A block with mass m = 19.1 kg slides down an inclined plane of slope angle 18.2 o with a constant velocity. It is then projected up the same plane with an initial speed 2.05 m/s. How far up the incline will the block move before coming to rest?
To find the distance the block will move up the incline before coming to rest, we can use the concept of work and energy.
First, let's consider the block sliding down the inclined plane with a constant velocity. Since the velocity is constant, the net force acting on the block must be zero.
The gravitational force acting on the block can be resolved into two components: one parallel to the incline (mg sinθ) and one perpendicular to the incline (mg cosθ).
Since the net force is zero, the force of friction opposing the block's motion up the incline must be equal in magnitude to the component of the gravitational force parallel to the incline (mg sinθ). Therefore, the force of friction can be expressed as:
Friction force (f) = mg sinθ
Next, let's consider the block being projected up the incline with an initial speed of 2.05 m/s. The block will continue moving up until the force of friction stops it.

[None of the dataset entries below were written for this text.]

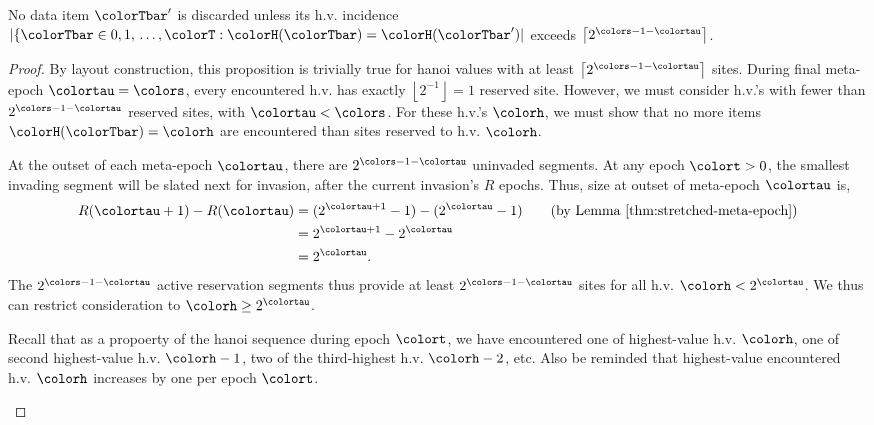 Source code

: \begin{lemma}
\label{thm:stretched-discarded-incidence-count}
No data item $\colorTbar'$ is discarded unless its h.v. incidence $|\{\colorTbar \in 0,1,\,\ldots,\colorT : \colorH(\colorTbar) = \colorH(\colorTbar')|$ exceeds $\left\lceil2^{\colors - 1 - \colortau}\right\rceil$.
\end{lemma}

\begin{proof}
By layout construction, this proposition is trivially true for hanoi values with at least $\left\lceil 2^{\colors-1-\colortau} \right\rceil$ sites.
During final meta-epoch $\colortau = \colors$, every encountered h.v. has exactly $\left\lfloor 2^{-1} \right\rfloor = 1$ reserved site.
However, we must consider h.v.'s with fewer than $2^{\colors-1-\colortau}$ reserved sites, with $\colortau < \colors$.
For these h.v.'s $\colorh$, we must show that no more items $\colorH(\colorTbar) = \colorh$ are encountered than sites reserved to h.v. $\colorh$.

\begin{proofpart}

At the outset of each meta-epoch $\colortau$, there are $2^{\colors - 1 - \colortau}$ uninvaded segments.
At any epoch $\colort>0$, the smallest invading segment will be slated next for invasion, after the current invasion's $R$ epochs.
Thus, size at outset of meta-epoch $\colortau$ is,
\begin{align*}
R(\colortau + 1) - R(\colortau)
&= (2^{\colortau + 1} - 1) - (2^{\colortau} - 1) \tag{by Lemma \ref{thm:stretched-meta-epoch}}\\
&= 2^{\colortau + 1} - 2^{\colortau}\\
&= 2^{\colortau}.
\end{align*}
The $2^{\colors - 1 - \colortau}$ active reservation segments thus provide at least $2^{\colors - 1 - \colortau}$ sites for all h.v. $\colorh < 2^{\colortau}$.
We thus can restrict consideration to $\colorh \geq 2^{\colortau}$.
\end{proofpart}

\begin{proofpart}
Recall that as a propoerty of the hanoi sequence during epoch $\colort$, we have encountered one of highest-value h.v. $\colorh$, one of second highest-value h.v. $\colorh-1$, two of the third-highest h.v. $\colorh-2$, etc.
Also be reminded that highest-value encountered h.v. $\colorh$ increases by one per epoch $\colort$.


\end{proofpart}
\end{proof}
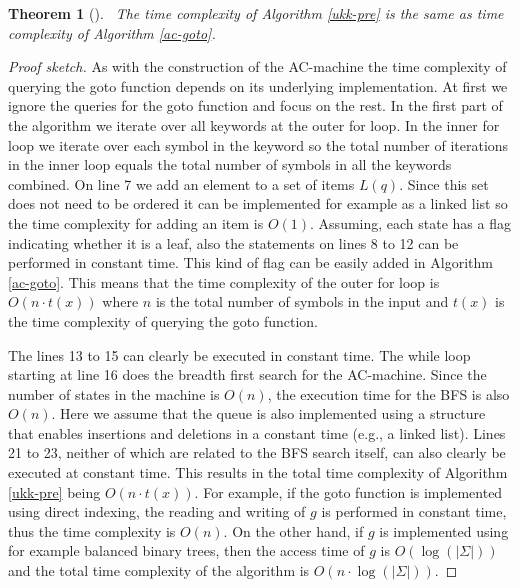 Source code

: \documentclass[english,twoside,censored,csm,algorithms-track-2020]{HYthesisML}
\theoremstyle{plain}
\newtheorem{theorem}{Theorem}[chapter]
\theoremstyle{definition}
\numberwithin{testexample}{chapter}
\begin{document}
\begin{theorem}[]~\label{thm-time-pre}
  The time complexity of Algorithm \ref{ukk-pre} is the same as time complexity of
  Algorithm \ref{ac-goto}.
\end{theorem}
\begin{proof}[Proof sketch]
As with the construction of
the AC-machine the time complexity of querying the goto function depends on its underlying
implementation. At first we ignore the queries for the goto function and focus on the rest.
In the first part of the algorithm we iterate over all keywords at the outer for loop. In the
inner for loop we iterate over each symbol in the keyword so the total number of iterations
in the inner loop equals the total number of symbols in all the keywords combined. On line 7
we add an element to a set of items $L(q)$. Since this set does not need to be ordered it can be
implemented for example as a linked list so the time complexity for adding an item is $O(1)$.
Assuming, each state has a flag indicating whether it is a leaf, also the statements on
lines 8 to 12 can be performed in constant time. This kind of flag can be easily
added in Algorithm \ref{ac-goto}.
This means that
the time complexity of the outer for loop is $O(n\cdot t(x))$ where $n$ is the total number of
symbols in the input and $t(x)$ is the time complexity of querying the goto function.

The lines 13 to 15 can clearly be executed in constant time. The while loop starting at line 16
does the breadth first search for the AC-machine. Since the number of states in the machine is
$O(n)$, the execution time for the BFS is also $O(n)$. Here we assume that the queue is also
implemented using a structure that enables insertions and deletions in a constant time (e.g.,
a linked list). Lines 21 to 23, neither of which are related to the BFS search itself, can also clearly
be executed at constant time. This results in the total time complexity of Algorithm \ref{ukk-pre} being
$O(n\cdot t(x))$. For example, if the goto function is implemented using direct indexing, the
reading and writing of $g$ is performed in constant time, thus the time complexity is $O(n)$.
On the other hand, if $g$ is implemented using for example balanced binary trees, then the access
time of $g$ is $O(\log (|\Sigma|))$ and the total time complexity of the algorithm
is $O(n\cdot\log(|\Sigma|))$.
\end{proof}
\end{document}
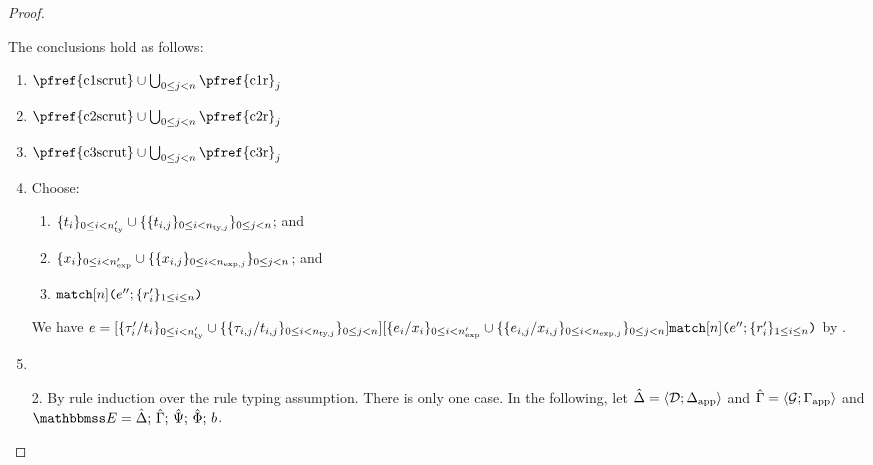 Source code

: \begin{proof}
\begin{enumerate}
\begin{grayparbox}
\begin{byCases}
  The conclusions hold as follows:
  \begin{enumerate}
    \item $\text{\pfref{c1scrut}} \cup \bigcup_{0 \leq j < \nrules} \text{\pfref{c1r}}_j$
    \item $\text{\pfref{c2scrut}} \cup \bigcup_{0 \leq j < \nrules} \text{\pfref{c2r}}_j$
    \item $\text{\pfref{c3scrut}} \cup \bigcup_{0 \leq j < \nrules} \text{\pfref{c3r}}_j$
    \item Choose:
      \begin{enumerate}
      \item $\{t_i\}_{0 \leq i < n_\text{ty}'} \cup \{ \{t_{i,j}\}_{0 \leq i < n_\text{ty,$j$}} \}_{0 \leq j < n}$; and
      \item $\{x_i\}_{0 \leq i < n_\text{exp}'} \cup \{ \{x_{i,j}\}_{0 \leq i < n_\text{exp,$j$}} \}_{0 \leq j < n}$; and 
      \item $\texttt{match}[n]\texttt{(}e''; \{r'_{i}\}_{1 \leq i \leq n}\texttt{)}$
      \end{enumerate}
      We have $e = [\{\tau'_i/t_i\}_{0 \leq i < n_\text{ty}'} \cup \{ \{\tau_{i,j}/t_{i,j}\}_{0 \leq i < n_\text{ty,$j$}} \}_{0 \leq j < n}][\{e_i/x_i\}_{0 \leq i < n_\text{exp}'} \cup \{ \{e_{i,j}/x_{i,j}\}_{0 \leq i < n_\text{exp,$j$}} \}_{0 \leq j < n}]\texttt{match}[n]\texttt{(}e''; \{r'_{i}\}_{1 \leq i \leq n}\texttt{)}$ by .
    \item {}
  \end{enumerate}
  \resetpfcounter
\end{byCases}
\end{grayparbox}
\end{enumerate}
\vspace{-2px}\begin{grayparbox}\vspace{2px}
\begin{enumerate}
\item[2.] By rule induction over the rule typing assumption. There is only one case. In the following, let $\hat{\Delta}=\langle \mathcal{D}; \Delta_\text{app} \rangle$ and $\hat{\Gamma}=\langle \mathcal{G}; \Gamma_\text{app} \rangle$ and $\escenev=\esceneUP{\uDelta}{\uGamma}{\uPsi}{\uPhi}{b}$.
\end{enumerate}
\end{grayparbox}
\end{proof}
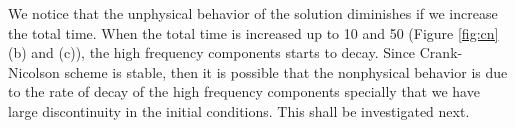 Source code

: We notice that the unphysical behavior of the solution diminishes if we increase the total time. When the total time is increased up to 10 and 50 (Figure \ref{fig:cn}(b) and (c)), the high frequency components starts to decay. Since Crank-Nicolson scheme is stable, then it is possible that the nonphysical behavior is due to the rate of decay of the high frequency components specially that we have large discontinuity in the initial conditions. This shall be investigated next. 

 \begin{figure}[!tbh]
 \centering 

\end{figure}
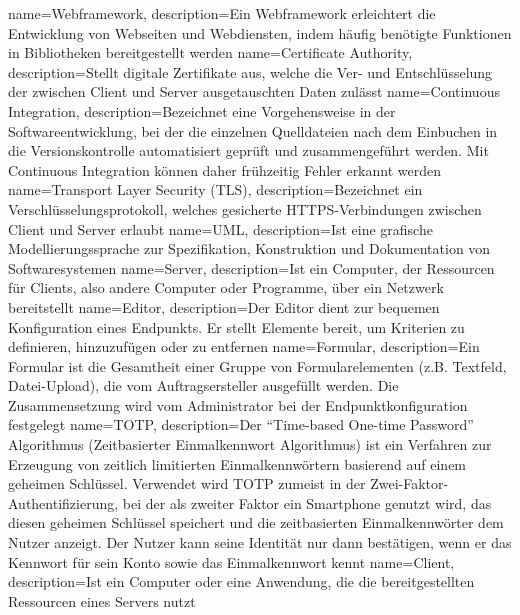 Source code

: {
	name=Webframework,
	description={Ein Webframework erleichtert die Entwicklung von Webseiten und Webdiensten, indem häufig benötigte Funktionen in Bibliotheken bereitgestellt werden}
}
{
	name=Certificate Authority,
	description={Stellt digitale Zertifikate aus, welche die Ver- und Entschlüsselung der zwischen Client und Server ausgetauschten Daten zulässt}
}
{
	name=Continuous Integration,
	description={Bezeichnet eine Vorgehensweise in der Softwareentwicklung, bei der die einzelnen Quelldateien nach dem Einbuchen in die Versionskontrolle automatisiert geprüft und zusammengeführt werden. Mit Continuous Integration können daher frühzeitig Fehler erkannt werden}
}
{
	name=Transport Layer Security (TLS),
	description={Bezeichnet ein Verschlüsselungsprotokoll, welches gesicherte HTTPS-Verbindungen zwischen Client und Server erlaubt}
}
{
	name=UML,
	description={Ist eine grafische Modellierungssprache zur Spezifikation, Konstruktion und Dokumentation von Softwaresystemen}
}
{
	name=Server,
	description={Ist ein Computer, der Ressourcen für Clients, also andere Computer oder Programme, über ein Netzwerk bereitstellt}
}
{
	name=Editor,
	description={Der Editor dient zur bequemen Konfiguration eines Endpunkts. Er stellt Elemente bereit, um Kriterien zu definieren, hinzuzufügen oder zu entfernen}
}
{
	name=Formular,
	description={Ein Formular ist die Gesamtheit einer Gruppe von Formularelementen (z.B. Textfeld, Datei-Upload), die vom Auftragsersteller ausgefüllt werden. Die Zusammensetzung wird vom Administrator bei der Endpunktkonfiguration festgelegt}
}
{
	name=TOTP,
	description={Der \enquote{Time-based One-time Password} Algorithmus (Zeitbasierter Einmalkennwort Algorithmus) ist ein Verfahren zur Erzeugung von zeitlich limitierten Einmalkennwörtern basierend auf einem geheimen Schlüssel. Verwendet wird TOTP zumeist in der Zwei-Faktor-Authentifizierung, bei der als zweiter Faktor ein Smartphone genutzt wird, das diesen geheimen Schlüssel speichert und die zeitbasierten Einmalkennwörter dem Nutzer anzeigt. Der Nutzer kann seine Identität nur dann bestätigen, wenn er das Kennwort für sein Konto sowie das Einmalkennwort kennt}
}
{
	name=Client,
	description={Ist ein Computer oder eine Anwendung, die die bereitgestellten Ressourcen eines Servers nutzt}
}
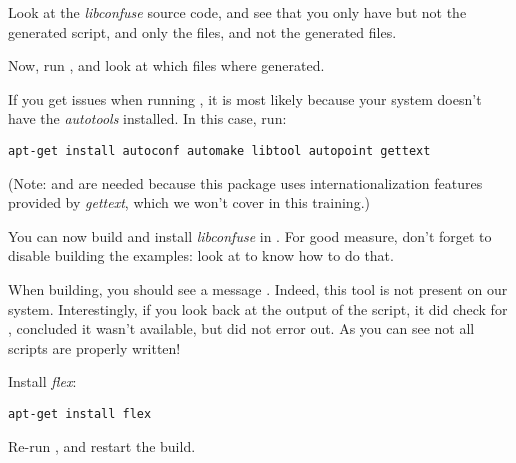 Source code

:Look at the {\em libconfuse} source code, and see that you only have
 but not the generated  script, and
only the  files, and not the generated
 files.

Now, run , and look at which files where
generated.

If you get issues when running , it is most likely
because your system doesn't have the {\em autotools} installed. In
this case, run:

\begin{verbatim}
apt-get install autoconf automake libtool autopoint gettext
\end{verbatim}

(Note:  and  are needed because this
package uses internationalization features provided by {\em gettext},
which we won't cover in this training.)

You can now build and install {\em libconfuse} in
. For good measure, don't forget to disable building
the examples: look at  to know how to do
that.

When building, you should see a message . Indeed, this tool is not present on our
system. Interestingly, if you look back at the output of the
 script, it did check for , concluded it
wasn't available, but did not error out. As you can see not all
 scripts are properly written!

Install {\em flex}:

\begin{verbatim}
apt-get install flex
\end{verbatim}

Re-run , and restart the build.

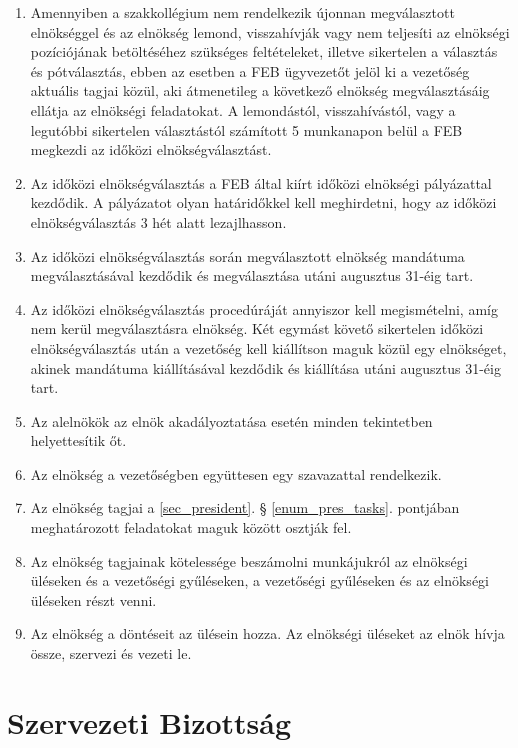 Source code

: \documentclass[12pt]{report}
\begin{document}
\begin{enumerate}
  \item Amennyiben a szakkollégium nem rendelkezik újonnan megválasztott elnökséggel és az elnökség lemond, visszahívják vagy nem teljesíti az elnökségi 
    pozíciójának betöltéséhez szükséges feltételeket, illetve sikertelen a választás és pótválasztás, ebben az esetben a FEB ügyvezetőt jelöl ki a 
    vezetőség aktuális tagjai közül, aki átmenetileg a következő elnökség megválasztásáig ellátja az elnökségi feladatokat. A lemondástól, visszahívástól, 
    vagy a legutóbbi sikertelen választástól számított 5 munkanapon belül a FEB megkezdi az időközi elnökségválasztást. \label{enum_presidency_temp}
  \item Az időközi elnökségválasztás a FEB által kiírt időközi elnökségi pályázattal kezdődik. A pályázatot olyan határidőkkel kell meghirdetni, hogy az 
    időközi elnökségválasztás 3 hét alatt lezajlhasson.
  \item Az időközi elnökségválasztás során megválasztott elnökség mandátuma megválasztásával kezdődik és megválasztása utáni augusztus 31-éig tart.
  \item Az időközi elnökségválasztás procedúráját annyiszor kell megismételni, amíg nem kerül megválasztásra elnökség. Két egymást követő sikertelen 
    időközi elnökségválasztás után a vezetőség kell kiállítson maguk közül egy elnökséget, akinek mandátuma kiállításával kezdődik és kiállítása utáni augusztus 31-éig tart.
  \item Az alelnökök az elnök akadályoztatása esetén minden tekintetben helyettesítik őt.
  \item Az elnökség a vezetőségben együttesen egy szavazattal rendelkezik. \label{enum_presidency_voting}
  \item Az elnökség tagjai a \ref{sec_president}. § \ref{enum_pres_tasks}. pontjában meghatározott feladatokat maguk között osztják fel.
  \item Az elnökség tagjainak kötelessége beszámolni munkájukról az elnökségi üléseken és a vezetőségi gyűléseken, a vezetőségi gyűléseken és az elnökségi üléseken részt venni.
  \item Az elnökség a döntéseit az ülésein hozza. Az elnökségi üléseket az elnök hívja össze, szervezi és vezeti le. \label{enum_presidency_meeting}
\end{enumerate}


\section{Szervezeti Bizottság} \label{sec_org_committee}
\end{document}
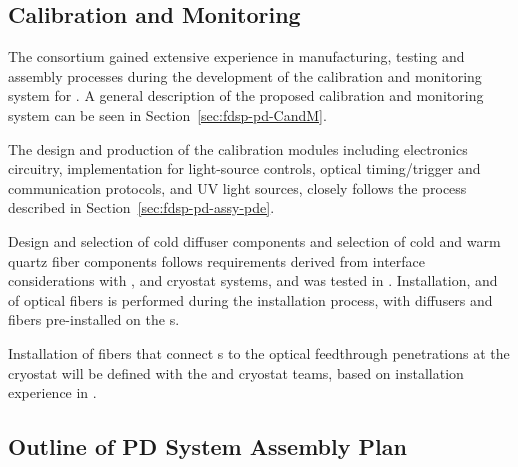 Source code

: \subsection{Calibration and Monitoring}
\label{sec:fdsp-pd-assy-CandM}

The consortium gained extensive experience in manufacturing, testing and assembly processes %
during the development of the calibration and monitoring system for .
A general description of the proposed calibration and monitoring system can be seen in  Section~\ref{sec:fdsp-pd-CandM}. 

The design and production of the calibration modules including electronics circuitry,   implementation for light-source controls, optical timing/trigger and  communication protocols, and UV light sources, closely follows the process described in Section~\ref{sec:fdsp-pd-assy-pde}.

Design and selection of cold diffuser components and selection of cold and warm quartz fiber components follows requirements derived from interface considerations with ,   and cryostat systems, %
and was tested in .
Installation,  and  of optical fibers is performed during the  installation process, with diffusers and  fibers pre-installed on the s.

Installation of fibers that connect s %
to the optical feedthrough penetrations at the cryostat will be defined with the  and cryostat teams, based on installation experience in . 

\subsection{Outline of PD System Assembly Plan}
\label{sec:fdsp-pd-assy-Assby-plan}



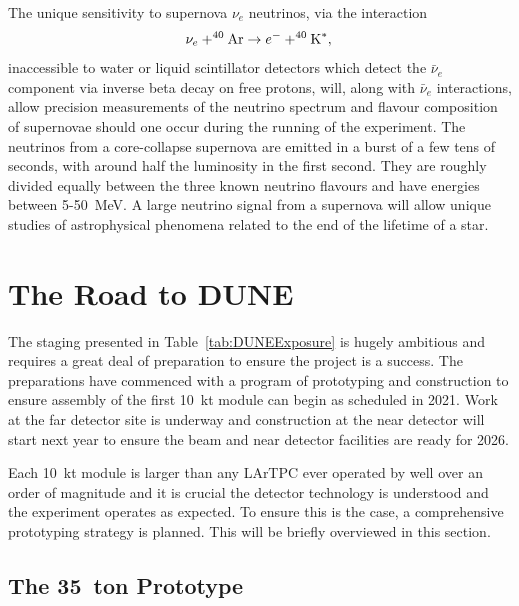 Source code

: The unique sensitivity to supernova $\nu_e$ neutrinos, via the interaction
\begin{equation}
  \nu_e + ^{40}\textnormal{Ar} \rightarrow e^- + ^{40}\textnormal{K}^*, \\
\end{equation}
inaccessible to water or liquid scintillator detectors which detect the $\bar{\nu}_e$ component via inverse beta decay on free protons, will, along with $\bar{\nu}_e$ interactions, allow precision measurements of the neutrino spectrum and flavour composition of supernovae should one occur during the running of the experiment.  The neutrinos from a core-collapse supernova are emitted in a burst of a few tens of seconds, with around half the luminosity in the first second.  They are roughly divided equally between the three known neutrino flavours and have energies between 5-50~MeV.  A large neutrino signal from a supernova will allow unique studies of astrophysical phenomena related to the end of the lifetime of a star.

\section{The Road to DUNE}\label{sec:RoadToDUNE}

The staging presented in Table~\ref{tab:DUNEExposure} is hugely ambitious and requires a great deal of preparation to ensure the project is a success.  The preparations have commenced with a program of prototyping and construction to ensure assembly of the first 10~kt module can begin as scheduled in 2021.  Work at the far detector site is underway and construction at the near detector will start next year to ensure the beam and near detector facilities are ready for 2026.

Each 10~kt module is larger than any LArTPC ever operated by well over an order of magnitude and it is crucial the detector technology is understood and the experiment operates as expected.  To ensure this is the case, a comprehensive prototyping strategy is planned.  This will be briefly overviewed in this section.

\subsection{The 35~ton Prototype}\label{sec:35ton}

The work done by the force of friction can be calculated using the formula:
Work (W) = force x distance x cosθ
Since the block comes to rest, the work done by the force of friction must be equal to the initial kinetic energy of the block (1/2 mv^2):
W = (1/2)mv^2
Setting the work done by friction equal to the initial kinetic energy:
mg sinθ x d x cosθ = (1/2)mv^2
We can cancel out the mass and solve for the distance (d):
d = (1/2) v^2 / (g sinθ x cosθ)
Substituting the given values:
d = (1/2) * 2.05^2 / (9.8 * sin(18.2) * cos(18.2))
Calculating this expression will give us the distance up the incline the block will move before coming to rest.